From the inscription it appears that the earliest known link in the chain of transmission was Pedro de Soto, who had been confessor to Charles the V, and was summoned to England by Philip II. Further research may throw light on how the manuscript came into de Soto's hands. Of Mr. Bullough's conjectures, the "more probable" is that he got it "from one of More's family (perhaps Rastell) while in England between 1553 and 1558".

I would like to venture a suggestion. Mary Basset must have been for a long time in possession of the Expositio Passionis, since "she englished it for her pastime" (English Works, p. 1350). If Margaret Roper, at her death in 1544, bequeathed More's head to her eldest daughter Lady Elizabeth Bray (Reynolds, The Trial, p. 164), the Expositio - a more literary relic - would have been a suitable bequest for her more scholarly daughter Mary. Now Mary was "one of the gentlewomen of her majesty's chamber" and her husband James Basset was also in the personal service of Queen Mary; she even sent him on a very delicate errand to King Philip (L'Univers de Thomas More, p. 548, 20 janvier and note). These Court duties may provide a link, whether de Soto received the manuscript directly from the Bassets, or whether he got it through his royal patrons.

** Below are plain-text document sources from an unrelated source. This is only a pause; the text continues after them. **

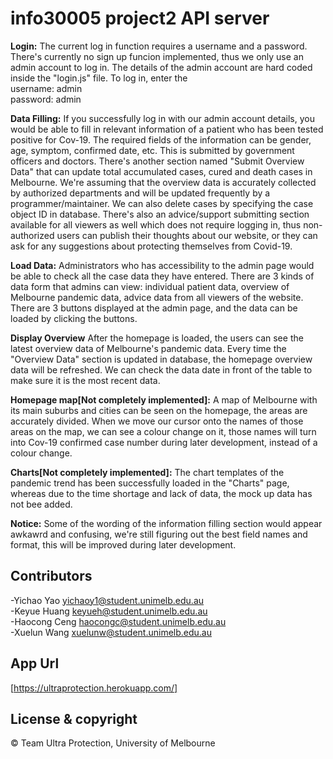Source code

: # info30005 project2 API server

**Login:**
The current log in function requires a username and a password. There's currently no sign up funcion implemented, thus we only use an admin account to log in. The details of the admin account are hard coded inside the "login.js" file. To log in, enter the <br /> username: admin <br />
password: admin

**Data Filling:**
If you successfully log in with our admin account details, you would be able to fill in relevant information of a patient who has been tested positive for Cov-19. The required fields of the information can be gender, age, symptom, confirmed date, etc. This is submitted by government officers and doctors. There's another section named "Submit Overview Data" that can update total accumulated cases, cured and death cases in Melbourne. We're assuming that the overview data is accurately collected by authorized departments and will be updated frequently by a programmer/maintainer. We can also delete cases by specifying the case object ID in database.
There's also an advice/support submitting section available for all viewers as well which does not require logging in, thus non-authorized users can publish their thoughts about our website, or they can ask for any suggestions about protecting themselves from Covid-19.

**Load Data:**
Administrators who has accessibility to the admin page would be able to check all the case data they have entered. There are 3 kinds of data form that admins can view: individual patient data, overview of Melbourne pandemic data, advice data from all viewers of the website. <br />
There are 3 buttons displayed at the admin page, and the data can be loaded by clicking the buttons.

**Display Overview**
After the homepage is loaded, the users can see the latest overview data of Melbourne's pandemic data. Every time the "Overview Data" section is updated in database, the homepage overview data will be refreshed. We can check the data date in front of the table to make sure it is the most recent data.

**Homepage map[Not completely implemented]:**
A map of Melbourne with its main suburbs and cities can be seen on the homepage, the areas are accurately divided. When we move our cursor onto the names of those areas on the map, we can see a colour change on it, those names will turn into Cov-19 confirmed case number during later development, instead of a colour change.

**Charts[Not completely implemented]:**
The chart templates of the pandemic trend has been successfully loaded in the "Charts" page, whereas due to the time shortage and lack of data, the mock up data has not bee added.




**Notice:**
Some of the wording of the information filling section would appear awkawrd and confusing, we're still figuring out the best field names and format, this will be improved during later development. 

## Contributors

-Yichao Yao <yichaoy1@student.unimelb.edu.au> <br />
-Keyue Huang <keyueh@student.unimelb.edu.au> <br />
-Haocong Ceng <haocongc@student.unimelb.edu.au> <br />
-Xuelun Wang <xuelunw@student.unimelb.edu.au> <br />

## App Url
[https://ultraprotection.herokuapp.com/]

## License & copyright
© Team Ultra Protection, University of Melbourne





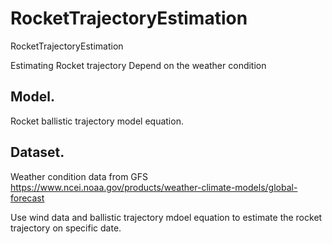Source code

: # RocketTrajectoryEstimation
RocketTrajectoryEstimation

Estimating Rocket trajectory Depend on the weather condition

## Model.
  Rocket ballistic trajectory model equation.
## Dataset.
  Weather condition data from GFS
  https://www.ncei.noaa.gov/products/weather-climate-models/global-forecast

Use wind data and ballistic trajectory mdoel equation to estimate the rocket trajectory on specific date. 
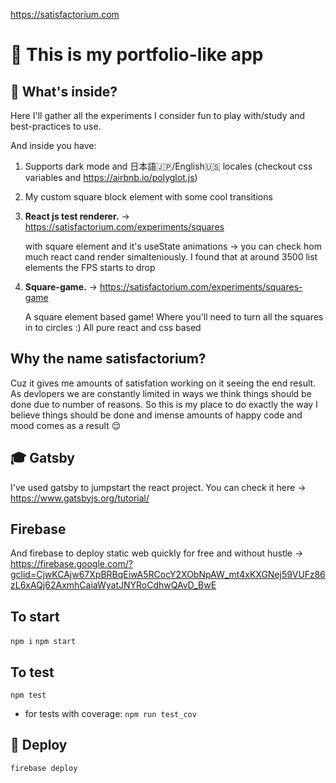 https://satisfactorium.com

# 🚀 This is my portfolio-like app

## 🧐 What's inside?

Here I'll gather all the experiments I consider fun to play with/study and best-practices to use.

And inside you have:    

1. Supports dark mode and 日本語🇯🇵/English🇺🇸 locales (checkout css variables and https://airbnb.io/polyglot.js)
2. My custom square block element with some cool transitions 
3.  **React js test renderer.** -> https://satisfactorium.com/experiments/squares

    with square element and it's useState animations -> you can check hom much react cand render simalteniously.
    I found that at around 3500 list elements the FPS starts to drop

4.  **Square-game.** -> https://satisfactorium.com/experiments/squares-game

    A square element based game! Where you'll need to turn all the squares in to circles :)
    All pure react and css based

## Why the name satisfactorium?

Cuz it gives me amounts of satisfation working on it seeing the end result. As devlopers we are constantly limited in ways we think things should be done due to number of reasons. So this is my place to do exactly the way I believe things should be done and imense amounts of happy code and mood comes as a result 😌    
    
## 🎓 Gatsby

I've used gatsby to jumpstart the react project. You can check it here -> https://www.gatsbyjs.org/tutorial/

## Firebase

And firebase to deploy static web quickly for free and without hustle -> https://firebase.google.com/?gclid=CjwKCAjw67XpBRBqEiwA5RCocY2XObNpAW_mt4xKXGNej59VUFz86zL6xAQj62AxmhCaiaWyatJNYRoCdhwQAvD_BwE

## To start

 `npm i`
 `npm start`

## To test

 `npm test`
  - for tests with coverage:
 `npm run test_cov`

## 💫 Deploy

`firebase deploy`
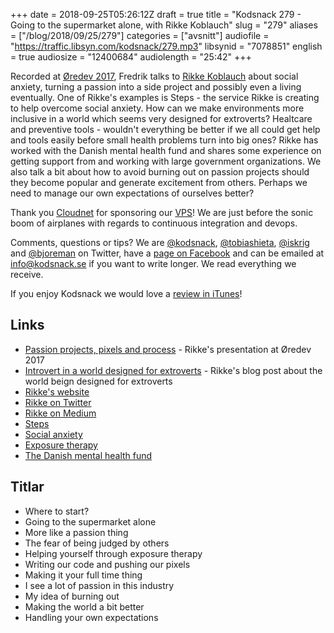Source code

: +++
date = 2018-09-25T05:26:12Z
draft = true
title = "Kodsnack 279 - Going to the supermarket alone, with Rikke Koblauch"
slug = "279"
aliases = ["/blog/2018/09/25/279"]
categories = ["avsnitt"]
audiofile = "https://traffic.libsyn.com/kodsnack/279.mp3"
libsynid = "7078851"
english = true
audiosize = "12400684"
audiolength = "25:42"
+++

Recorded at [Øredev 2017](http://oredev.org/2017), Fredrik talks to [Rikke Koblauch](http://www.rikkekoblauch.com/) about social anxiety, turning a passion into a side project and possibly even a living eventually. One of Rikke's examples is Steps - the service Rikke is creating to help overcome social anxiety. How can we make environments more inclusive in a world which seems very designed for extroverts? Healtcare and preventive tools - wouldn't everything be better if we all could get help and tools easily before small health problems turn into big ones? Rikke has worked with the Danish mental health fund and shares some experience on getting support from and working with large government organizations. We also talk a bit about how to avoid burning out on passion projects should they become popular and generate excitement from others. Perhaps we need to manage our own expectations of ourselves better?

Thank you [Cloudnet](http://www.cloudnet.se) for sponsoring our [VPS](http://en.wikipedia.org/wiki/Virtual_private_server)! We are just before the sonic boom of airplanes with regards to continuous integration and devops.

Comments, questions or tips? We are [@kodsnack](https://www.twitter.com/kodsnack), [@tobiashieta](https://www.twitter.com/tobiashieta), [@iskrig](https://www.twitter.com/iskrig) and [@bjoreman](https://www.twitter.com/bjoreman) on Twitter, have a [page on Facebook](https://www.facebook.com/kodsnack) and can be emailed at [info@kodsnack.se](mailto:info@kodsnack.se) if you want to write longer. We read everything we receive.

If you enjoy Kodsnack we would love a [review in iTunes](http://itunes.apple.com/se/podcast/kodsnack/id561631498?l=en)!

## Links ##
* [Passion projects, pixels and process](https://vimeo.com/243154504) - Rikke's presentation at Øredev 2017
* [Introvert in a world designed for extroverts](https://medium.com/godosteps/introvert-in-a-world-designed-for-extroverts-9f1872f3f61e) - Rikke's blog post about the world beign designed for extroverts
* [Rikke's website](http://www.rikkekoblauch.com/)
* [Rikke on Twitter](https://twitter.com/rikkekoblauch)
* [Rikke on Medium](https://medium.com/@rikkekoblauch)
* [Steps](https://twitter.com/godosteps)
* [Social anxiety](https://en.wikipedia.org/wiki/Social_anxiety)
* [Exposure therapy](https://en.wikipedia.org/wiki/Exposure_therapy)
* [The Danish mental health fund](http://www.psykiatrifonden.dk/)

## Titlar ##
* Where to start?
* Going to the supermarket alone
* More like a passion thing
* The fear of being judged by others
* Helping yourself through exposure therapy
* Writing our code and pushing our pixels
* Making it your full time thing
* I see a lot of passion in this industry
* My idea of burning out
* Making the world a bit better
* Handling your own expectations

The cutting from THE TABLET, - an issue also containing a review of Mr. Morison's The Likeness by Mr. Reynolds - was kindly sent me by Professor Andres Vazquez de Prada, who is all the more interested in the discovery as he is preparing a second edition of his Sir Tomas Moro. In his 17 Jan. answer to my letter, he points out that Juan de Ribera is now a canonized saint. Concerning the manuscript's route from London to Valencia, he writes: "Undoubtly the links are Margaret and the Royal family, I agree with you. Although one cannot discard the possibility of an earlier transmission than the time of Mary Tudor (i.e. through the Emperor and his Ambassador). It is possible that Mary Basset made a copy or used a copy of the original."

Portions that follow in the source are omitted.